Ces tours dont on n’a plus besoin

«Le télétravail, c’est moins de perte de temps en transport, c’est moins d’émissions de GES, moins de smog, moins de problèmes de circulation, moins d’accidents sur la route, moins de stress, moins de dépenses en vêtements tape-à-l’œil», estime l'auteur.
Photo: Nicolas McComber Getty Images «Le télétravail, c’est moins de perte de temps en transport, c’est moins d’émissions de GES, moins de smog, moins de problèmes de circulation, moins d’accidents sur la route, moins de stress, moins de dépenses en vêtements tape-à-l’œil», estime l'auteur.

Le centre-ville de Montréal se cherche des locataires. La semaine dernière, la mairesse Plante faisait une sortie publique pour appuyer la relance économique du centre-ville de Montréal en appelant à une augmentation du taux d’occupation des bureaux du centre-ville. La Ville veut ainsi renflouer ses coffres en incitant les entreprises à ramener leurs salariés au bureau, dans les grandes tours du centre-ville. Pendant ce temps, à Québec, le ministre du Travail dit vouloir revisiter les lois qui encadrent le monde du travail afin de l’adapter à la nouvelle réalité du télétravail. La question se pose : si le télétravail est là pour de bon, avons-nous encore besoin des tours du centre-ville ?

Ayant travaillé pour de grandes entreprises depuis plus de 15 ans, des tours de bureaux, j’en ai occupé plusieurs. Dans la grande majorité, il s’agit de milieux hostiles à la vie humaine, aux tapis gris deux tons où on s’entasse dans des ascenseurs et des cubicules pas de fenêtres, éclairés aux néons. À cet égard, le télétravail imposé par le confinement de ce printemps a été accueilli comme un vent de fraîcheur par beaucoup de travailleurs. Notamment auprès des familles pour qui le télétravail a apporté une flexibilité dont elles ont désespérément besoin.

Le télétravail, c’est moins de perte de temps en transport, c’est moins d’émissions de GES, moins de smog, moins de problèmes de circulation, moins d’accidents sur la route, moins de stress, moins de dépenses en vêtements tape-à-l’œil. C’est aussi moins de sandwichs à 8 $ qui goûtent la cellophane. À l’inverse, c’est souvent deux heures de temps de qualité de plus par jour, c’est passer plus de temps avec nos proches, c’est plus d’argent dans nos poches, et vous savez quoi ? C’est aussi plus de beauté dans nos vies.
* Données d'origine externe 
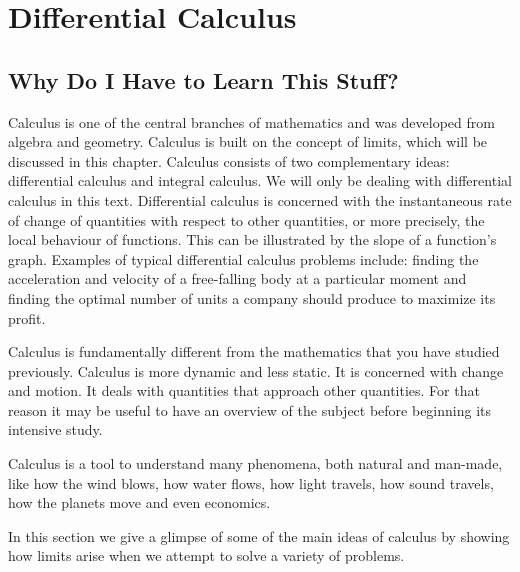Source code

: \chapter{Differential Calculus}
\label{m:fg:diff12}

\section{Why Do I Have to Learn This Stuff?}
Calculus is one of the central branches of mathematics and was developed from algebra and geometry. Calculus is built on the concept of limits, which will be discussed in this chapter. Calculus consists of two complementary ideas: differential calculus and integral calculus. We will only be dealing with differential calculus in this text. Differential calculus is concerned with the instantaneous rate of change of quantities with respect to other quantities, or more precisely, the local behaviour of functions. This can be illustrated by the slope of a function's graph. Examples of typical differential calculus problems include: finding the acceleration and velocity of a free-falling body at a particular moment and finding the optimal number of units a company should produce to maximize its profit.

Calculus is fundamentally different from the mathematics that you have studied previously. Calculus is more dynamic and less static. It is concerned with change and motion. It deals with quantities that approach other quantities. For that reason it may be useful to have an overview of the subject before beginning its intensive study. 

Calculus is a tool to understand many phenomena, both natural and man-made, like how the wind blows, how water flows, how light travels, how sound travels, how the planets move and even economics.

In this section we give a glimpse of some of the main ideas of calculus by showing how limits arise when we attempt to solve a variety of problems.



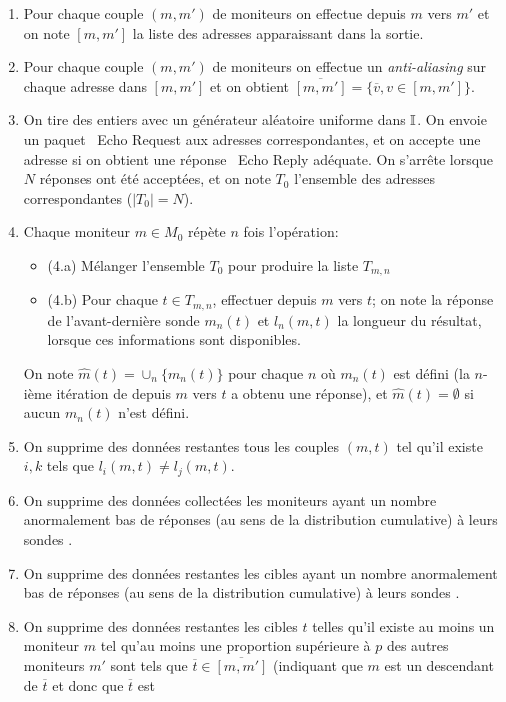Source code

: \begin{enumerate}
\item Pour chaque couple $(m, m')$ de moniteurs on effectue \traceroute depuis
$m$ vers $m'$ et on note $[m, m']$ la liste des adresses apparaissant dans la
sortie.
\item Pour chaque couple $(m, m')$ de moniteurs on effectue un {\em
anti-aliasing} sur chaque adresse dans $[m, m']$ et on obtient $\overline{[m,
m']} = \{ \overline{v}, v \in [m, m'] \}$.
\item On tire des entiers avec un générateur aléatoire uniforme dans $\mathbb{I}$.
On envoie un paquet \icmp~{\sc Echo Request} aux adresses correspondantes, et on
accepte une adresse si on obtient une réponse \icmp~{\sc Echo Reply} adéquate.
On s'arrête lorsque $N$ réponses ont été acceptées, et on note $T_0$ l'ensemble
des adresses correspondantes ($|T_0| = N$).
\item Chaque moniteur $m \in M_0$ répète $n$ fois l'opération:
	\begin{itemize}
	  \item (4.a) Mélanger l'ensemble $T_0$ pour produire la liste $T_{m,n}$
	  \item (4.b) Pour chaque $t \in T_{m,n}$, effectuer \traceroute depuis $m$
	  vers $t$; on note la réponse de l'avant-dernière sonde $m_n(t)$ et $l_n(m, t)$ la
	  longueur du résultat, lorsque ces informations sont disponibles.
	\end{itemize}
On note $\hat{m}(t) = \cup_{n} \{ m_n(t) \}$ pour chaque $n$ où $m_n(t)$ est
défini (la $n$-ième itération de \traceroute depuis $m$ vers $t$ a obtenu une
réponse), et $\hat{m}(t) = \emptyset$ si aucun $m_n(t)$ n'est défini.
\item On supprime des données restantes tous les couples $(m, t)$ tel qu'il
existe $i,k$ tels que $l_i(m, t) \neq l_j(m, t)$.
\item On supprime des données collectées les moniteurs ayant un nombre
anormalement bas de réponses (au sens de la distribution cumulative) à leurs
sondes \traceroute.
\item On supprime des données restantes les cibles ayant un nombre anormalement
bas de réponses (au sens de la distribution cumulative) à leurs sondes
\traceroute.
\item On supprime des données restantes les cibles $t$ telles qu'il
existe au moins un moniteur $m$ tel qu'au moins une proportion supérieure à $p$ des autres
moniteurs $m'$ sont tels que $\overline{t} \in \overline{[m, m']}$ (indiquant
que $m$ est un descendant de $\overline{t}$ et donc que $\overline{t}$ est

\end{enumerate}
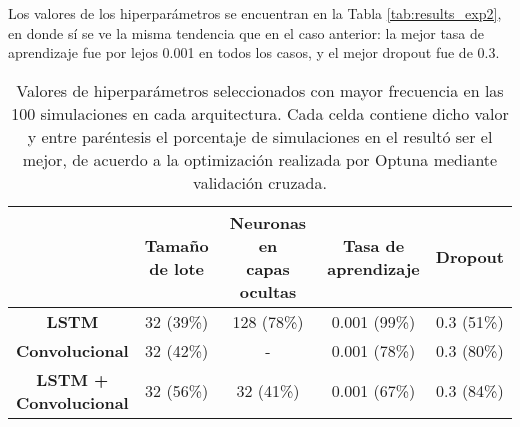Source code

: \documentclass[../../main.tex]{subfiles}
\begin{document}
Los valores de los hiperparámetros se encuentran en la Tabla \ref{tab:results_exp2},
en donde sí se ve la misma tendencia que en el caso anterior: la mejor tasa de aprendizaje
fue por lejos 0.001 en todos los casos, y el mejor dropout fue de 0.3.


\begin{table}[H]
    \centering
    \renewcommand{\arraystretch}{1.2}
    \begin{tabular}{|c|c|c|c|c|}
        \hline
            & \makecell{\textbf{Tamaño}\\\textbf{de lote}}
            & \makecell{\textbf{Neuronas en}\\\textbf{capas ocultas}}
            & \makecell{\textbf{Tasa de}\\\textbf{aprendizaje}}
            & \textbf{Dropout} \\ \hline\hline
        \textbf{LSTM}
            & 32 (39\%) & 128 (78\%) & 0.001 (99\%) & 0.3 (51\%) \\ \hline
        \textbf{Convolucional}
            & 32 (42\%) & -          & 0.001 (78\%) & 0.3 (80\%) \\ \hline
        \makecell{\textbf{LSTM +}\\\textbf{Convolucional}}
            & 32 (56\%) & 32 (41\%)  & 0.001 (67\%) & 0.3 (84\%) \\
        \hline
    \end{tabular}
    \caption{Valores de hiperparámetros seleccionados con mayor frecuencia en las 100
    simulaciones en cada arquitectura. Cada celda contiene dicho valor y entre paréntesis
    el porcentaje de simulaciones en el resultó ser el mejor, de acuerdo a la optimización
    realizada por Optuna mediante validación cruzada.}
    \label{tab:hyperparams_exp2}
\end{table}
\end{document}
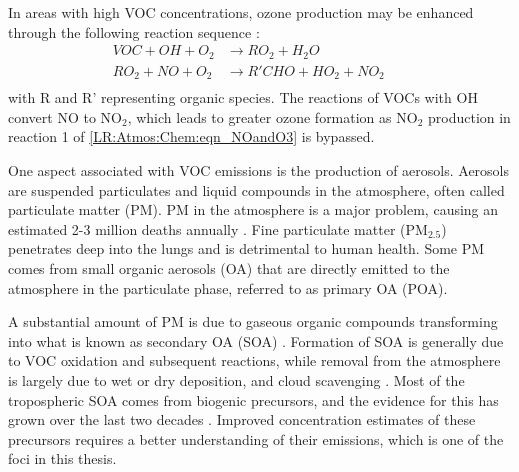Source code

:   
  
  In areas with high VOC concentrations, ozone production may be enhanced through the following reaction sequence \parencite{Sillman1999}:
  \begin{equation}
    \begin{aligned}
      VOC + OH + O_2   & \to RO_2 + H_2O       && \\%
      RO_2 + NO + O_2  & \to R'CHO+HO_2+NO_2   && \\%
    \end{aligned}
    \label{LR:VOCs:eqn_VOCandNO}
  \end{equation}
  with R and R' representing organic species.
  The reactions of VOCs with OH convert NO to NO$_2$, which leads to greater ozone formation as NO$_2$ production in reaction 1 of \ref{LR:Atmos:Chem:eqn_NOandO3} is bypassed.
  
  One aspect associated with VOC emissions is the production of aerosols.
  Aerosols are suspended particulates and liquid compounds in the atmosphere, often called particulate matter (PM).
  PM in the atmosphere is a major problem, causing an estimated 2-3 million 
  deaths annually \parencite{Avnery2011, Hoek2013, Krewski2009, Silva2013, 
  Lelieveld2015}. 
  Fine particulate matter (PM$_{2.5}$) penetrates deep into the lungs and is detrimental to human health.
  Some PM comes from small organic aerosols (OA) that are directly emitted to 
  the atmosphere in the particulate phase, referred to as primary OA (POA).
  
  A substantial amount of PM is due to gaseous organic compounds transforming 
  into what is known as secondary OA (SOA) \parencite{Atkinson2000, 
  Kanakidou2005, Kroll2008}.
  Formation of SOA is generally due to VOC oxidation and subsequent reactions, while removal from the atmosphere is largely due to wet or dry deposition, and cloud scavenging \parencite{Kanakidou2005}.
  Most of the tropospheric SOA comes from biogenic precursors, and the evidence 
  for this has grown over the last two decades \parencite{Guenther1995, 
  Kanakidou2005, Guenther2012}.
  Improved concentration estimates of these precursors requires a better understanding of their emissions, which is one of the foci in this thesis.
  
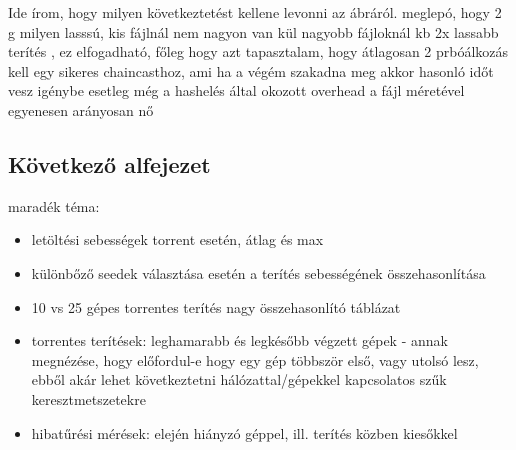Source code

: Ide írom, hogy milyen következtetést kellene levonni az ábráról.
meglepó, hogy 2 g milyen lasssú, kis fájlnál nem nagyon van kül
nagyobb fájloknál kb 2x lassabb terítés , ez elfogadható, főleg hogy azt tapasztalam, hogy átlagosan 2 prbóálkozás kell egy sikeres chaincasthoz, ami ha a végém szakadna meg akkor hasonló időt vesz igénybe
esetleg még a hashelés által okozott overhead a fájl méretével egyenesen arányosan nő



\subsection{Következő alfejezet}

maradék téma:
\begin{itemize}
  \item letöltési sebességek torrent esetén, átlag és max
  \item különbőző seedek választása esetén a terítés sebességének összehasonlítása
  \item 10 vs 25 gépes torrentes terítés nagy összehasonlító táblázat
  \item torrentes terítések: leghamarabb és legkésőbb végzett gépek - annak megnézése, hogy előfordul-e hogy egy gép többször első, vagy utolsó lesz, ebből akár lehet következtetni hálózattal/gépekkel kapcsolatos szűk keresztmetszetekre
  \item hibatűrési mérések: elején hiányzó géppel, ill. terítés közben kiesőkkel
\end{itemize}

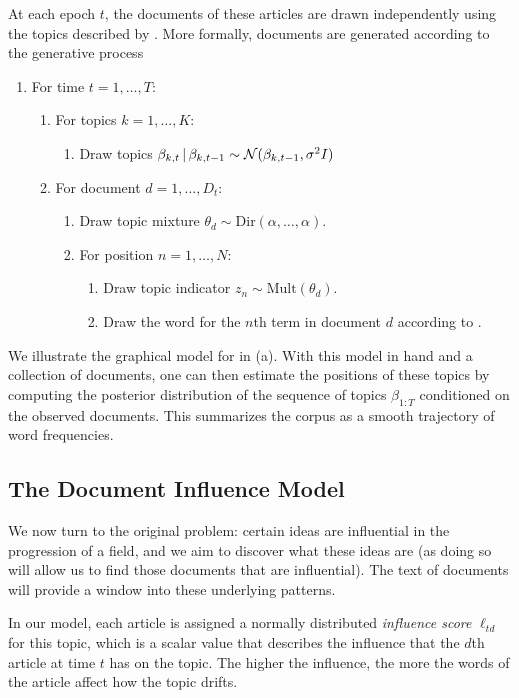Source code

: At each epoch $t$, the documents of these articles are drawn independently
using the topics described by .  More formally, documents
are generated according to the generative process
\begin{enumerate}
\item For time $t=1, \ldots, T$:
  \begin{enumerate}
  \item For topics $k=1, \ldots, K$:
    \begin{enumerate}
    \item Draw topics $\beta_{k,t} \, | \, \beta_{k,t-1} \sim \mathcal{N}(\beta_{k,t-1}, \sigma^2 I)$
    \end{enumerate}
  \item For document $d=1, \ldots, D_t$:
    \begin{enumerate}
    \item Draw topic mixture $\theta_d \sim \mbox{Dir}(\alpha, \ldots, \alpha)$.
    \item For position $n=1, \ldots, N$:
      \begin{enumerate}
      \item Draw topic indicator $z_n \sim \mbox{Mult}(\theta_d)$.
      \item Draw the word for the $n$th term in document $d$ according to .
      \end{enumerate}
    \end{enumerate}
  \end{enumerate}
\end{enumerate}

We illustrate the graphical model for in  (a). With this
model in hand and a collection of documents, one can then estimate the
positions of these topics by computing the posterior distribution of
the sequence of topics $\beta_{1:T}$ conditioned on the observed
documents.  This summarizes the corpus as a smooth trajectory of word
frequencies.

\subsection*{The Document Influence Model}
We now turn to the original problem: certain ideas are influential in
the progression of a field, and we aim to discover what these ideas
are (as doing so will allow us to find those documents that are
influential).  The text of documents will provide a window into these
underlying patterns.

In our model, each article is assigned a normally distributed
\textit{influence score} $\ell_{td}$ for this topic, which is a scalar
value that describes the influence that the $d$th article at time $t$
has on the topic.  The higher the influence, the more the words of the
article affect how the topic drifts.

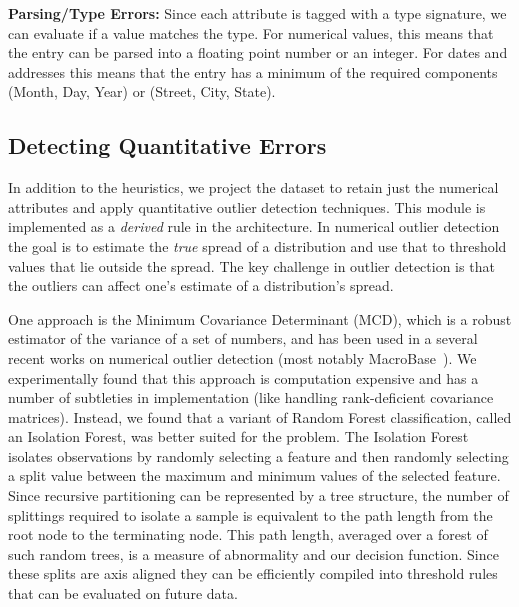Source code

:\vspace{0.5em}
\noindent\textbf{Parsing/Type Errors: } Since each attribute is tagged with a type signature, we can evaluate if a value matches the type. For numerical values, this means that the entry can be parsed into a floating point number or an integer. For dates and addresses this means that the entry has a minimum of the required components (Month, Day, Year) or (Street, City, State).

\subsection{Detecting Quantitative Errors}
In addition to the heuristics, we project the dataset to retain just the numerical attributes and apply quantitative outlier detection techniques.
This module is implemented as a \emph{derived} rule in the architecture.
In numerical outlier detection the goal is to estimate the \emph{true} spread of a distribution and use that to threshold values that lie outside the spread.
The key challenge in outlier detection is that the outliers can affect one's estimate of a distribution's spread.

One approach is the Minimum Covariance Determinant (MCD), which is a robust estimator of the variance of a set of numbers, and has been used in a several recent works on numerical outlier detection (most notably MacroBase~\cite{bailis2016macrobase}).
We experimentally found that this approach is computation expensive and has a number of subtleties in implementation (like handling rank-deficient covariance matrices).
Instead, we found that a variant of Random Forest classification, called an Isolation Forest, was better suited for the problem.
The Isolation Forest isolates observations by randomly selecting a feature and then randomly selecting a split value between the maximum and minimum values of the selected feature.
Since recursive partitioning can be represented by a tree structure, the number of splittings required to isolate a sample is equivalent to the path length from the root node to the terminating node.
This path length, averaged over a forest of such random trees, is a measure of abnormality and our decision function.
Since these splits are axis aligned they can be efficiently compiled into threshold rules that can be evaluated on future data.

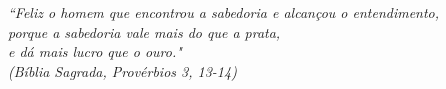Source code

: \documentclass[
	12pt,				%
	oneside,
	a4paper,			%
	chapter=TITLE,
	english,			%
	brazil,				%
	]{abntex2}
\begin{document}

\frenchspacing 

\pretextual

\imprimircapa

\imprimirfolhaderosto




% 

\begin{epigrafe}
	\vspace*{\fill}
	\begin{flushright}
		\textit{``Feliz o homem que encontrou a sabedoria e alcançou o entendimento,\\
			porque a sabedoria vale mais do que a prata, \\
			e dá mais lucro que o ouro."\\
			(Bíblia Sagrada, Provérbios 3, 13-14)}
	\end{flushright}
\end{epigrafe}



\listoffigures*
\cleardoublepage

\listoftables*
\cleardoublepage

\end{document}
Qui préfère les couloirs de métro glauques, l’habitacle de sa voiture ou les cabines de toilettes du bureau à son chez-soi ?

Un grand nombre de travailleurs ne veulent pas réintégrer les tours du centre-ville et leur mode de vie métro-boulot-dodo qui nous relègue au rang de robots asservis qui carburent à l’essence ordinaire et au café Tim Hortons. À cet égard, je trouve que la stratégie de la mairesse Plante de demander aux entreprises de ramener bêtement leurs salariés au bureau est de courte vue. On aurait pu s’attendre à mieux d’une mairesse reconnue pour ses positions environnementales. Sommes-nous capables de prendre un moment pour penser le monde dans lequel on vit ? Penser à la vie que nous souhaitons mener ? Si le télétravail apporte tant de bénéfices, dont celui de ne pas nuire à la productivité, pourquoi ne pas prendre le virage ? Parce qu’il faut remplir les tours de bureaux des grandes villes ?

On a cruellement besoin de villes à échelle humaine. La pandémie aura forcé ce constat. Comme l’écrit Jan Gehl, auteur du livre Pour des villes à échelle humaine, « l’architecture et l’urbanisme accordent encore trop souvent la priorité à la circulation automobile et à la construction de gratte-ciel isolés de leur environnement. Aller au travail à pied ou à vélo sans risquer de se faire écraser, marcher le long d’une rue bordée d’arbres et de façades attrayantes, s’arrêter sur une place publique pour lire et y croiser des amis par hasard, voilà à quoi pourrait ressembler une ville à échelle humaine ». Le centre-ville de Montréal est tout sauf cela.

Si la pandémie actuelle nous force à repenser le centre-ville, je dis faisons-le ! Pourquoi ne pas convertir certaines tours de bureaux en logements sociaux ? Pourquoi ne pas y aménager des épiceries, des garderies, des logements pour aînés, des espaces communautaires ? De grâce, ne cédez pas aux pressions des chambres de commerce. Il y a là l’idée de ce qui pourrait devenir un immense chantier pour Montréal.